#### Your goal:
Please transcribe exactly, and only, the lines of the data below between the line holding "z~myślą o~każdym użytkowniku.\\" and the line holding "el String Pool.", inclusive.

#### Data to process:
----
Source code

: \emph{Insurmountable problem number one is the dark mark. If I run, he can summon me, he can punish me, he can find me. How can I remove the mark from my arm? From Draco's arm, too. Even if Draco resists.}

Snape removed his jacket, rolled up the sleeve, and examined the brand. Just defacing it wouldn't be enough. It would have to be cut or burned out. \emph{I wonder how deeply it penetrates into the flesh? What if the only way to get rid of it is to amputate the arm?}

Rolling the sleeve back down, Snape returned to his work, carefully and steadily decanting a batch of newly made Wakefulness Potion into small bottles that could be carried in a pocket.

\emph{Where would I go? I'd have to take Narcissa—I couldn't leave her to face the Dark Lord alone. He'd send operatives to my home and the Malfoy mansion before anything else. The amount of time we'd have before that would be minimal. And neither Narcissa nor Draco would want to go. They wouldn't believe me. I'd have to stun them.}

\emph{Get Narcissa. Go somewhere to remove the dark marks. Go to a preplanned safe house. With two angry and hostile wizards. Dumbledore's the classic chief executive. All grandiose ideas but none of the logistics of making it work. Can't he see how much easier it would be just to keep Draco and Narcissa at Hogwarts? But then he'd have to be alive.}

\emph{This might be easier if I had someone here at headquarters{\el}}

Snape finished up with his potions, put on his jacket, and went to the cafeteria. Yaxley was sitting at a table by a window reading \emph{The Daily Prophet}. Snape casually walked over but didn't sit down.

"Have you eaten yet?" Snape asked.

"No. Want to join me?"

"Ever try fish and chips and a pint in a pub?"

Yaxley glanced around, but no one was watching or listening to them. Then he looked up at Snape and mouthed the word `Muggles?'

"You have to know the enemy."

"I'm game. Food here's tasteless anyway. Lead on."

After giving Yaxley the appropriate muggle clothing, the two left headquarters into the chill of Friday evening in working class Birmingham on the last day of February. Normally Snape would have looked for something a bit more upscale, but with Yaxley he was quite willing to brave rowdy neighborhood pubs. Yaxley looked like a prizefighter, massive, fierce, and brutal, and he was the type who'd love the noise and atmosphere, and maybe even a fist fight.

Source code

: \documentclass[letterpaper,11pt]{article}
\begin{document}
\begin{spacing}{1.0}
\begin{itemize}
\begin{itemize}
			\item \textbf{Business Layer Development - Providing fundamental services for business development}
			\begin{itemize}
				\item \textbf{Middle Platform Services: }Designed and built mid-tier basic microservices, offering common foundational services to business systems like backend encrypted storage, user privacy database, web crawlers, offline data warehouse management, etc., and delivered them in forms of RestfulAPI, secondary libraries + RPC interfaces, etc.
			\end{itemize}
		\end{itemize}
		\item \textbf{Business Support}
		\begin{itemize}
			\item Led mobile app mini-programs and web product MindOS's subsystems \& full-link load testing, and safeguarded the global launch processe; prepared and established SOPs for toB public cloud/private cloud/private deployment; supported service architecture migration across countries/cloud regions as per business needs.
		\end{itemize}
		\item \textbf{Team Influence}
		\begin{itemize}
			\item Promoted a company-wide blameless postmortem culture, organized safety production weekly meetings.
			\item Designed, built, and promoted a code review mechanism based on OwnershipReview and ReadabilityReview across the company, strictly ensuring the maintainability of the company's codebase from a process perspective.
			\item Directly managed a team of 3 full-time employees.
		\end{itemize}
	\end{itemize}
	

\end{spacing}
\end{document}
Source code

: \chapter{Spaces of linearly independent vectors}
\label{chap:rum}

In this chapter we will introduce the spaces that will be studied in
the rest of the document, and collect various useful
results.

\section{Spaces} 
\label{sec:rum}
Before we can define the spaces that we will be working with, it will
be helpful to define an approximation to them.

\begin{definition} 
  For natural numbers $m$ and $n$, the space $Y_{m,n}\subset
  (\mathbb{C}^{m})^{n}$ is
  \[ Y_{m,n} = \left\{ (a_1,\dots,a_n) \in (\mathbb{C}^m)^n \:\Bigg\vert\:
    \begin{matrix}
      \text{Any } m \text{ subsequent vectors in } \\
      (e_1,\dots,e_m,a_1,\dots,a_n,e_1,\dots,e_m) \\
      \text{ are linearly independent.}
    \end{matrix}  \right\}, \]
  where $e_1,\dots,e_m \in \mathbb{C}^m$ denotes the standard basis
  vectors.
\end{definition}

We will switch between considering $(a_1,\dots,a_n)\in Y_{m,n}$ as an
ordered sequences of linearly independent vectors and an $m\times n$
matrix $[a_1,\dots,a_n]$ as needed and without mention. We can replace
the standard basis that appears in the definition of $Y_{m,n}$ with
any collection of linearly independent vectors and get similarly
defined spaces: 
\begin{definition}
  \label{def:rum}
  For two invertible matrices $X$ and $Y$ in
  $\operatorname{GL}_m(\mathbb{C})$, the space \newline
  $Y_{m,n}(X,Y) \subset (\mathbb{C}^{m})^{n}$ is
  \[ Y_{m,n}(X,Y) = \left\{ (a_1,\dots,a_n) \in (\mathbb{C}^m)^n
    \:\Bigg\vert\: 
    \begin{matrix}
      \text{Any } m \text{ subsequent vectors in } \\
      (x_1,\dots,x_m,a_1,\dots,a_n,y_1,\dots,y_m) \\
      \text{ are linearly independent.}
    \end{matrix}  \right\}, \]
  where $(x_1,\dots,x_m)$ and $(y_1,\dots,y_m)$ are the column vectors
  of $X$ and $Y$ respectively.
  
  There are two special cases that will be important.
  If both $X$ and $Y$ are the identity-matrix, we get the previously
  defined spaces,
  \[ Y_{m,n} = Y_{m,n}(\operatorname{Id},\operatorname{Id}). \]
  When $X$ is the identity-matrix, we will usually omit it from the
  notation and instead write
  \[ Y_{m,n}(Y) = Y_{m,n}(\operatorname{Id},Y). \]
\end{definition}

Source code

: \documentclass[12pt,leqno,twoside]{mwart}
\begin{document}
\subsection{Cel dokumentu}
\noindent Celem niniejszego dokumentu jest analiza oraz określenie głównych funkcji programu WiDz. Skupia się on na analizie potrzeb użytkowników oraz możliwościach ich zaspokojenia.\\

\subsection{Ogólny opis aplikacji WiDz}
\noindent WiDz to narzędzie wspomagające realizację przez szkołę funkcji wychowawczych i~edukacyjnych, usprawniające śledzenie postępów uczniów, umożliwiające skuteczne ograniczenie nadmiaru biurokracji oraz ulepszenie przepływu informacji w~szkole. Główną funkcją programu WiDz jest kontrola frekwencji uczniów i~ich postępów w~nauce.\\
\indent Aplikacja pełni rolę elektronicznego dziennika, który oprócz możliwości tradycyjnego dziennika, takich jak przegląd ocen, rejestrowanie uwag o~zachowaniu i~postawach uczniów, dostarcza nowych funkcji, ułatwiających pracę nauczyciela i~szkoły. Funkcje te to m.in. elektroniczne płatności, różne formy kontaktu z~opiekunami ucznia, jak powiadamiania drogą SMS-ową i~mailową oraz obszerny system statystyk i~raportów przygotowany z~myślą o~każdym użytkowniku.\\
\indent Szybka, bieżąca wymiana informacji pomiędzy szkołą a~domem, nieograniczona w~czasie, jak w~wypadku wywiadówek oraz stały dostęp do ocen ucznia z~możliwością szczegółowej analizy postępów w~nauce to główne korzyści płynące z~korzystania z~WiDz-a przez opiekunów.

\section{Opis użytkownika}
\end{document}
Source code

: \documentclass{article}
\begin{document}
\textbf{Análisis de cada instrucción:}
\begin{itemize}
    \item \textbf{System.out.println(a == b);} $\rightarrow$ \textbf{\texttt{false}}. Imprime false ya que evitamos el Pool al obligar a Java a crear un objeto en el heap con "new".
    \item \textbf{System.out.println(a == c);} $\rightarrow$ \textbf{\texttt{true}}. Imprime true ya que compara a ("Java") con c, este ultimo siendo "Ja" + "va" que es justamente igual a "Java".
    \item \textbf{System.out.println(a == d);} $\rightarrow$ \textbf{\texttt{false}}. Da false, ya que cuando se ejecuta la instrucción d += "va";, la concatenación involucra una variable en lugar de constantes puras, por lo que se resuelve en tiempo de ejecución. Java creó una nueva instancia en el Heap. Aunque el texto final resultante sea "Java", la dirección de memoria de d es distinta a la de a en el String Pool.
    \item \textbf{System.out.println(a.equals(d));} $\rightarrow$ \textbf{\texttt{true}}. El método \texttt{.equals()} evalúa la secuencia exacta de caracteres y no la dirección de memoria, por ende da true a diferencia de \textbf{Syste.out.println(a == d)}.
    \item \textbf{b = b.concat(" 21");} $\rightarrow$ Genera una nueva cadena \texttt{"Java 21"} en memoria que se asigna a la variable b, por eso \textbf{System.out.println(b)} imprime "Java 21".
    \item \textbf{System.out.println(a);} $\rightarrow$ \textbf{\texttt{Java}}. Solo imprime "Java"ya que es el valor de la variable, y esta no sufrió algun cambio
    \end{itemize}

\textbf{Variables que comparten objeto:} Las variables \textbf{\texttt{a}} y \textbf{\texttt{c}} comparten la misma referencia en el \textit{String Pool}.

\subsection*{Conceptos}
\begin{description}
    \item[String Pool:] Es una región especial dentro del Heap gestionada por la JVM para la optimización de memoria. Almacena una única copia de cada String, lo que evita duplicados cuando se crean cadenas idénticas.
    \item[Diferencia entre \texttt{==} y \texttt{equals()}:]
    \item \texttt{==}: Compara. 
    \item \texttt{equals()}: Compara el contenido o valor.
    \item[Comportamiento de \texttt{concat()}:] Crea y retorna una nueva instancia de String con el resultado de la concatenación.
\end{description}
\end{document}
----
#### Answer box:
\indent Aplikacja pełni rolę elektronicznego dziennika, który oprócz możliwości tradycyjnego dziennika, takich jak przegląd ocen, rejestrowanie uwag o~zachowaniu i~postawach uczniów, dostarcza nowych funkcji, ułatwiających pracę nauczyciela i~szkoły. Funkcje te to m.in. elektroniczne płatności, różne formy kontaktu z~opiekunami ucznia, jak powiadamiania drogą SMS-ową i~mailową oraz obszerny system statystyk i~raportów przygotowany z~myślą o~każdym użytkowniku.\\
\indent Szybka, bieżąca wymiana informacji pomiędzy szkołą a~domem, nieograniczona w~czasie, jak w~wypadku wywiadówek oraz stały dostęp do ocen ucznia z~możliwością szczegółowej analizy postępów w~nauce to główne korzyści płynące z~korzystania z~WiDz-a przez opiekunów.

\section{Opis użytkownika}
\end{document}
Source code

: \documentclass{article}
\begin{document}
\textbf{Análisis de cada instrucción:}
\begin{itemize}
    \item \textbf{System.out.println(a == b);} $\rightarrow$ \textbf{\texttt{false}}. Imprime false ya que evitamos el Pool al obligar a Java a crear un objeto en el heap con "new".
    \item \textbf{System.out.println(a == c);} $\rightarrow$ \textbf{\texttt{true}}. Imprime true ya que compara a ("Java") con c, este ultimo siendo "Ja" + "va" que es justamente igual a "Java".
    \item \textbf{System.out.println(a == d);} $\rightarrow$ \textbf{\texttt{false}}. Da false, ya que cuando se ejecuta la instrucción d += "va";, la concatenación involucra una variable en lugar de constantes puras, por lo que se resuelve en tiempo de ejecución. Java creó una nueva instancia en el Heap. Aunque el texto final resultante sea "Java", la dirección de memoria de d es distinta a la de a en el String Pool.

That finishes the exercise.